_Work instruction_
Reproduce the records below in full and exactly, without their images.

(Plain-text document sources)

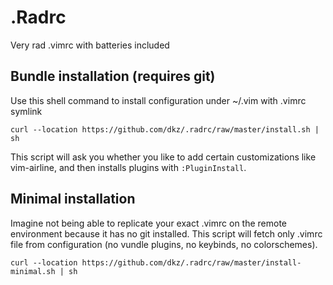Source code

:# .Radrc
Very rad .vimrc with batteries included

## Bundle installation (requires git)
Use this shell command to install configuration under ~/.vim with .vimrc symlink
```
curl --location https://github.com/dkz/.radrc/raw/master/install.sh | sh
```
This script will ask you whether you like to add certain customizations like
vim-airline, and then installs plugins with `:PluginInstall`.

## Minimal installation
Imagine not being able to replicate your exact .vimrc on the remote environment
because it has no git installed. This script will fetch only .vimrc file from
configuration (no vundle plugins, no keybinds, no colorschemes).

```
curl --location https://github.com/dkz/.radrc/raw/master/install-minimal.sh | sh
```
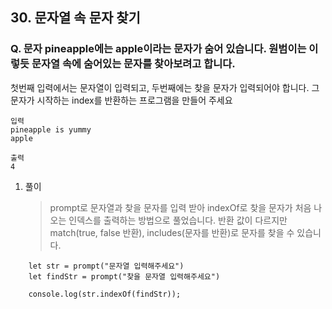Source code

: ## 30. 문자열 속 문자 찾기

### Q. 문자 pineapple에는 apple이라는 문자가 숨어 있습니다. 원범이는 이렇듯 문자열 속에 숨어있는 문자를 찾아보려고 합니다.

첫번째 입력에서는 문자열이 입력되고, 두번째에는 찾을 문자가 입력되어야 합니다.
그 문자가 시작하는 index를 반환하는 프로그램을 만들어 주세요

```
입력
pineapple is yummy
apple

출력
4
```

1. 풀이

   > prompt로 문자열과 찾을 문자를 입력 받아 indexOf로 찾을 문자가 처음 나오는 인덱스를 출력하는 방법으로 풀었습니다. 반환 값이 다르지만 match(true, false 반환), includes(문자를 반환)로 문자를 찾을 수 있습니다.

```
    let str = prompt("문자열 입력해주세요")
    let findStr = prompt("찾을 문자열 입력해주세요")

    console.log(str.indexOf(findStr));
```
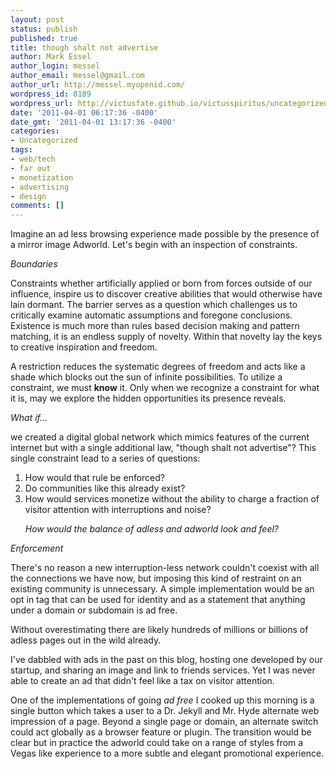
 ```yaml
---
layout: post
status: publish
published: true
title: though shalt not advertise
author: Mark Essel
author_login: messel
author_email: messel@gmail.com
author_url: http://messel.myopenid.com/
wordpress_id: 8189
wordpress_url: http://victusfate.github.io/victusspiritus/uncategorized/2011/04/01/though-shalt-not-advertise/
date: '2011-04-01 06:17:36 -0400'
date_gmt: '2011-04-01 13:17:36 -0400'
categories:
- Uncategorized
tags:
- web/tech
- far out
- monetization
- advertising
- design
comments: []
---
```

<p>Imagine an ad less browsing experience made possible by the presence of a mirror image Adworld. Let's begin with an inspection of constraints.</p>
<p><I>Boundaries</I></p>
<p>Constraints whether artificially applied or born from forces outside of our influence, inspire us to discover creative abilities that would otherwise have lain dormant. The barrier serves as a question which challenges us to critically examine automatic assumptions and foregone conclusions. Existence is much more than rules based decision making and pattern matching, it is an endless supply of novelty. Within that novelty lay the keys to creative inspiration and freedom.</p>
<p>A restriction reduces the systematic degrees of freedom and acts like a shade which blocks out the sun of infinite possibilities. To utilize a constraint, we must <b>know</b> it. Only when we recognize a constraint for what it is, may we explore the hidden opportunities its presence reveals.</p>
<p><I>What if...</I></p>
<p>we created a digital global network which mimics features of the current internet but with a single additional law, "though shalt not advertise"? This single constraint lead to a series of questions:</p>
<ol>
<li>How would that rule be enforced? </li>
<li>Do communities like this already exist? </li>
<li>How would services monetize without the ability to charge a fraction of visitor attention with interruptions and noise? </li>
<p><I>How would the balance of adless and adworld look and feel?</I>
</ol>
<p><I>Enforcement</I></p>
<p>There's no reason a new interruption-less network couldn't coexist with all the connections we have now, but imposing this kind of restraint on an existing community is unnecessary. A simple implementation would be an opt in tag that can be used for identity and as a statement that anything under a domain or subdomain is ad free. </p>
<p>Without overestimating there are likely hundreds of millions or billions of adless pages out in the wild already.</p>
<p>I've dabbled with ads in the past on this blog, hosting one developed by our startup, and sharing an image and link to friends services. Yet I was never able to create an ad that didn't feel like a tax on visitor attention. </p>
<p>One of the implementations of going <I>ad free</I> I cooked up this morning is a single button which takes a user to a Dr. Jekyll and Mr. Hyde alternate web impression of a page. Beyond a single page or domain, an alternate switch could act globally as a browser feature or plugin. The transition would be clear but in practice the adworld could take on a range of styles from a Vegas like experience to a more subtle and elegant promotional experience.</p>

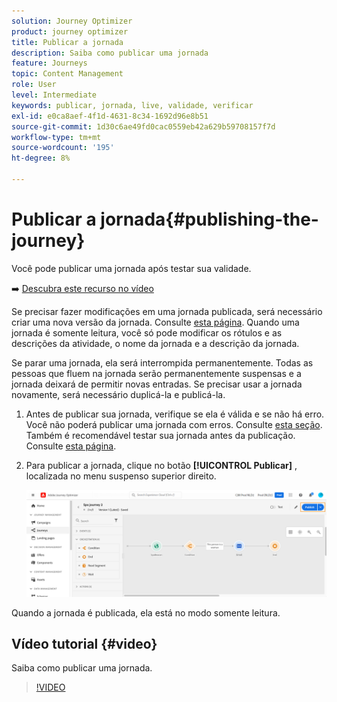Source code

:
 ```yaml
---
solution: Journey Optimizer
product: journey optimizer
title: Publicar a jornada
description: Saiba como publicar uma jornada
feature: Journeys
topic: Content Management
role: User
level: Intermediate
keywords: publicar, jornada, live, validade, verificar
exl-id: e0ca8aef-4f1d-4631-8c34-1692d96e8b51
source-git-commit: 1d30c6ae49fd0cac0559eb42a629b59708157f7d
workflow-type: tm+mt
source-wordcount: '195'
ht-degree: 8%

---
```


# Publicar a jornada{#publishing-the-journey}

Você pode publicar uma jornada após testar sua validade.

➡️ [Descubra este recurso no vídeo](#video)

Se precisar fazer modificações em uma jornada publicada, será necessário criar uma nova versão da jornada. Consulte [esta página](../building-journeys/journey.md). Quando uma jornada é somente leitura, você só pode modificar os rótulos e as descrições da atividade, o nome da jornada e a descrição da jornada.

Se parar uma jornada, ela será interrompida permanentemente. Todas as pessoas que fluem na jornada serão permanentemente suspensas e a jornada deixará de permitir novas entradas. Se precisar usar a jornada novamente, será necessário duplicá-la e publicá-la.

1. Antes de publicar sua jornada, verifique se ela é válida e se não há erro. Você não poderá publicar uma jornada com erros. Consulte [esta seção](../building-journeys/troubleshooting.md#checking-for-errors-before-testing). Também é recomendável testar sua jornada antes da publicação. Consulte [esta página](../building-journeys/testing-the-journey.md).
1. Para publicar a jornada, clique no botão **[!UICONTROL Publicar]** , localizada no menu suspenso superior direito.

   ![](assets/journeyuc1_18.png)

Quando a jornada é publicada, ela está no modo somente leitura.

## Vídeo tutorial {#video}

Saiba como publicar uma jornada.

>[!VIDEO](https://video.tv.adobe.com/v/334238?quality=12)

_Response for this exercise_
Source code

:# .Radrc
Very rad .vimrc with batteries included

## Bundle installation (requires git)
Use this shell command to install configuration under ~/.vim with .vimrc symlink
```
curl --location https://github.com/dkz/.radrc/raw/master/install.sh | sh
```
This script will ask you whether you like to add certain customizations like
vim-airline, and then installs plugins with `:PluginInstall`.

## Minimal installation
Imagine not being able to replicate your exact .vimrc on the remote environment
because it has no git installed. This script will fetch only .vimrc file from
configuration (no vundle plugins, no keybinds, no colorschemes).

```
curl --location https://github.com/dkz/.radrc/raw/master/install-minimal.sh | sh
```
Source code

: ## 30. 문자열 속 문자 찾기

### Q. 문자 pineapple에는 apple이라는 문자가 숨어 있습니다. 원범이는 이렇듯 문자열 속에 숨어있는 문자를 찾아보려고 합니다.

첫번째 입력에서는 문자열이 입력되고, 두번째에는 찾을 문자가 입력되어야 합니다.
그 문자가 시작하는 index를 반환하는 프로그램을 만들어 주세요

```
입력
pineapple is yummy
apple

출력
4
```

1. 풀이

   > prompt로 문자열과 찾을 문자를 입력 받아 indexOf로 찾을 문자가 처음 나오는 인덱스를 출력하는 방법으로 풀었습니다. 반환 값이 다르지만 match(true, false 반환), includes(문자를 반환)로 문자를 찾을 수 있습니다.

```
    let str = prompt("문자열 입력해주세요")
    let findStr = prompt("찾을 문자열 입력해주세요")

    console.log(str.indexOf(findStr));
```
 ```yaml
---
layout: post
status: publish
published: true
title: though shalt not advertise
author: Mark Essel
author_login: messel
author_email: messel@gmail.com
author_url: http://messel.myopenid.com/
wordpress_id: 8189
wordpress_url: http://victusfate.github.io/victusspiritus/uncategorized/2011/04/01/though-shalt-not-advertise/
date: '2011-04-01 06:17:36 -0400'
date_gmt: '2011-04-01 13:17:36 -0400'
categories:
- Uncategorized
tags:
- web/tech
- far out
- monetization
- advertising
- design
comments: []
---
```

<p>Imagine an ad less browsing experience made possible by the presence of a mirror image Adworld. Let's begin with an inspection of constraints.</p>
<p><I>Boundaries</I></p>
<p>Constraints whether artificially applied or born from forces outside of our influence, inspire us to discover creative abilities that would otherwise have lain dormant. The barrier serves as a question which challenges us to critically examine automatic assumptions and foregone conclusions. Existence is much more than rules based decision making and pattern matching, it is an endless supply of novelty. Within that novelty lay the keys to creative inspiration and freedom.</p>
<p>A restriction reduces the systematic degrees of freedom and acts like a shade which blocks out the sun of infinite possibilities. To utilize a constraint, we must <b>know</b> it. Only when we recognize a constraint for what it is, may we explore the hidden opportunities its presence reveals.</p>
<p><I>What if...</I></p>
<p>we created a digital global network which mimics features of the current internet but with a single additional law, "though shalt not advertise"? This single constraint lead to a series of questions:</p>
<ol>
<li>How would that rule be enforced? </li>
<li>Do communities like this already exist? </li>
<li>How would services monetize without the ability to charge a fraction of visitor attention with interruptions and noise? </li>
<p><I>How would the balance of adless and adworld look and feel?</I>
</ol>
<p><I>Enforcement</I></p>
<p>There's no reason a new interruption-less network couldn't coexist with all the connections we have now, but imposing this kind of restraint on an existing community is unnecessary. A simple implementation would be an opt in tag that can be used for identity and as a statement that anything under a domain or subdomain is ad free. </p>
<p>Without overestimating there are likely hundreds of millions or billions of adless pages out in the wild already.</p>
<p>I've dabbled with ads in the past on this blog, hosting one developed by our startup, and sharing an image and link to friends services. Yet I was never able to create an ad that didn't feel like a tax on visitor attention. </p>
<p>One of the implementations of going <I>ad free</I> I cooked up this morning is a single button which takes a user to a Dr. Jekyll and Mr. Hyde alternate web impression of a page. Beyond a single page or domain, an alternate switch could act globally as a browser feature or plugin. The transition would be clear but in practice the adworld could take on a range of styles from a Vegas like experience to a more subtle and elegant promotional experience.</p>

Source code

:
 ```yaml
---
solution: Journey Optimizer
product: journey optimizer
title: Publicar a jornada
description: Saiba como publicar uma jornada
feature: Journeys
topic: Content Management
role: User
level: Intermediate
keywords: publicar, jornada, live, validade, verificar
exl-id: e0ca8aef-4f1d-4631-8c34-1692d96e8b51
source-git-commit: 1d30c6ae49fd0cac0559eb42a629b59708157f7d
workflow-type: tm+mt
source-wordcount: '195'
ht-degree: 8%

---
```


# Publicar a jornada{#publishing-the-journey}

Você pode publicar uma jornada após testar sua validade.

➡️ [Descubra este recurso no vídeo](#video)

Se precisar fazer modificações em uma jornada publicada, será necessário criar uma nova versão da jornada. Consulte [esta página](../building-journeys/journey.md). Quando uma jornada é somente leitura, você só pode modificar os rótulos e as descrições da atividade, o nome da jornada e a descrição da jornada.

Se parar uma jornada, ela será interrompida permanentemente. Todas as pessoas que fluem na jornada serão permanentemente suspensas e a jornada deixará de permitir novas entradas. Se precisar usar a jornada novamente, será necessário duplicá-la e publicá-la.

1. Antes de publicar sua jornada, verifique se ela é válida e se não há erro. Você não poderá publicar uma jornada com erros. Consulte [esta seção](../building-journeys/troubleshooting.md#checking-for-errors-before-testing). Também é recomendável testar sua jornada antes da publicação. Consulte [esta página](../building-journeys/testing-the-journey.md).
1. Para publicar a jornada, clique no botão **[!UICONTROL Publicar]** , localizada no menu suspenso superior direito.

   ![](assets/journeyuc1_18.png)

Quando a jornada é publicada, ela está no modo somente leitura.

## Vídeo tutorial {#video}

Saiba como publicar uma jornada.

>[!VIDEO](https://video.tv.adobe.com/v/334238?quality=12)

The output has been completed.